Your instructions:
Once you reach the line holding "at comparable complexity", write out that line and every later one exactly, ending with the last line of the data; write nothing else.

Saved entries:
⟨

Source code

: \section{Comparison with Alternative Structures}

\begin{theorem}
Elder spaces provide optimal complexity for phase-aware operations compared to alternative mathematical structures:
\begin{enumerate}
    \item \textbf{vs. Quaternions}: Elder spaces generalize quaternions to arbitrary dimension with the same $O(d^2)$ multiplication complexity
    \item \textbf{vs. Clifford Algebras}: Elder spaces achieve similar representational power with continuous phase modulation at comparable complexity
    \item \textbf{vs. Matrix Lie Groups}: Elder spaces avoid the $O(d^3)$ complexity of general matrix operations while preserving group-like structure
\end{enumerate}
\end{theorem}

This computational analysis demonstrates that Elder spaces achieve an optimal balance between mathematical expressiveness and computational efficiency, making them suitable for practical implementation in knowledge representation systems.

⟩

Response to this task:
    \item \textbf{vs. Clifford Algebras}: Elder spaces achieve similar representational power with continuous phase modulation at comparable complexity
    \item \textbf{vs. Matrix Lie Groups}: Elder spaces avoid the $O(d^3)$ complexity of general matrix operations while preserving group-like structure
\end{enumerate}
\end{theorem}

This computational analysis demonstrates that Elder spaces achieve an optimal balance between mathematical expressiveness and computational efficiency, making them suitable for practical implementation in knowledge representation systems.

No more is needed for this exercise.